Why does Benchling have limits?

The Benchling developer platform includes a wide variety of interfaces that touch nearly every aspect of the product, supporting complex and powerful apps and integrations. Because the developer platform is so deeply connected to the core Benchling product, we've designed a number of limits to protect the integrity and stability of the entire system. What follows is a description of the different types of limits that exist when working with the developer platform, as well as guidance on best practices for working within them.

Data Limits

For operations that involve batches of entities, Benchling has established limits on the amount of data that you can pull from, or push into, your tenant in a single request. Some common operations that involve data limits are bulk actions (e.g. :bulk-create), as well as list actions. The guidelines here cover the most common use case, but are not comprehensive; be sure to check out the description of the API(s) you're working with in our reference documentation for more details.

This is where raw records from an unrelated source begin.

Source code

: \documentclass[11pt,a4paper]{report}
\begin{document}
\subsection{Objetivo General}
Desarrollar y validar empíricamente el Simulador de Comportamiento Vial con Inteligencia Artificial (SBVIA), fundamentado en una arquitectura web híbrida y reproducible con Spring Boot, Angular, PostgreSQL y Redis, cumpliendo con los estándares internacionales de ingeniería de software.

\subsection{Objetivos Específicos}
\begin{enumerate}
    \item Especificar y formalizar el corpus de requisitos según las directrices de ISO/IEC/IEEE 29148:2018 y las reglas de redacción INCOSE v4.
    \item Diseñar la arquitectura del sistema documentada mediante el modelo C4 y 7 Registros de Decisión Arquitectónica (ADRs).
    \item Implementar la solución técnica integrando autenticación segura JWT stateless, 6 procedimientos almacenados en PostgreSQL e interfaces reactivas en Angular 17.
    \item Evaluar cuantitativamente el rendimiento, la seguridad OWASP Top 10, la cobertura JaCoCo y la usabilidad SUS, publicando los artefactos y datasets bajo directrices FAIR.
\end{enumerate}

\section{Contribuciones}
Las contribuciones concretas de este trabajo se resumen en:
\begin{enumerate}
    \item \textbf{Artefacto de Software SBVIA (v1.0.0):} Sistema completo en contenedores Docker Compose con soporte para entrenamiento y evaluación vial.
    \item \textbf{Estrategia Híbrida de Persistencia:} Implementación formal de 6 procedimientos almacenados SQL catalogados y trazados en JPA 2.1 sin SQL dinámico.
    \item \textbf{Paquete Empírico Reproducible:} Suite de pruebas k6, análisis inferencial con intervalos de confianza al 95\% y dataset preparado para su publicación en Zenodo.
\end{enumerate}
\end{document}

Benchling paginates the results of all list endpoints, meaning that the response returned by these endpoints includes only a subset of the data that exists in your tenant (i.e. one "page"). Subsequent requests are made to get additional entities (i.e. the next "page"). The pageSize parameter is used to specify the number of entities returned from a specific endpoint; by default, this parameter is set to 50, and the maximum value for this parameter is 100.

Bulk Operations

A number of Benchling services support bulk operations, like :bulk-create and :bulk-update. While these operations are designed to support high throughput use cases, sufficiently large request bodies can result in timeouts or other issues. For bulk create operations specifically, we've imposed limits on the amount of data that can be included in a single request. For most :bulk-create endpoints, the limit is 1000 entities in a single request, though some specific services support larger limit sizes; the Bulk Create Custom Entities endpoint, for example, has a limit of 2500 entities per request. For sequence entities, performance can start degrading when the number of annotations and translations reaches the low thousands. Although there is no strict limit enforced, we recommend keeping the performance impacts in mind when conducting these bulk operations.

The limits for these endpoints can be found here:

Total Payload Size

For any POST, PATCH, or PUT requests, total payload size is limited to 100MB. If you exceed this limit, Benchling will return a 413 Request Entity Too Large code.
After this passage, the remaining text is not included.